Stored items
###
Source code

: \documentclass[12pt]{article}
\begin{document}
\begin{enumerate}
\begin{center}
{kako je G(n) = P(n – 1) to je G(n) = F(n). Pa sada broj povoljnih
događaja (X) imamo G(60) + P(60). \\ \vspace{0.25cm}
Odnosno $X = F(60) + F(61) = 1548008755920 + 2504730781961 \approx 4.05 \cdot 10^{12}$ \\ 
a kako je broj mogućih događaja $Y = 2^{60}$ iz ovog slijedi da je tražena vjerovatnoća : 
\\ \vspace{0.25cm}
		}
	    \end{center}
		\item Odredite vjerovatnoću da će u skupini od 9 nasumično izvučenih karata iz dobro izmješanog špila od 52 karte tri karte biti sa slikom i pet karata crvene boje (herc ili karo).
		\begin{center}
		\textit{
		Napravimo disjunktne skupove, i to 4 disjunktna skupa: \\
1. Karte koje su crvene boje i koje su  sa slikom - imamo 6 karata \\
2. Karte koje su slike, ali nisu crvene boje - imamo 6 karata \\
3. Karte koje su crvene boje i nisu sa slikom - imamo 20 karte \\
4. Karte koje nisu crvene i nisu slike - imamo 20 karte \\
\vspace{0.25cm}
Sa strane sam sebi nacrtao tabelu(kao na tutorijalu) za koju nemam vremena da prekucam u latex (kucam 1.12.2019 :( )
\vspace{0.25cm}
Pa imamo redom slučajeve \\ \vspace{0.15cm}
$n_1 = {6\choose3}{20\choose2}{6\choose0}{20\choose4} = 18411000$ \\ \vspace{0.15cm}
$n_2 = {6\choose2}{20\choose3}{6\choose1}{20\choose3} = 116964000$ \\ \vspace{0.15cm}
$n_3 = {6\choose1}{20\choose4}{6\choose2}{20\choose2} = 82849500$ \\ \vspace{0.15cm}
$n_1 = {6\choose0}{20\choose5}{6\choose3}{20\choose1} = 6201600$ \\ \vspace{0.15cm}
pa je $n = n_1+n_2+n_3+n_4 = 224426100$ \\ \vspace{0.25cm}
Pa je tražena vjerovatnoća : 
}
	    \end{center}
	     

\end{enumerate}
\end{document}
###
> **Work to complete**: Respond with a single number: the count of lines in the entries above that contain the string "boje".

> **Task output**: 4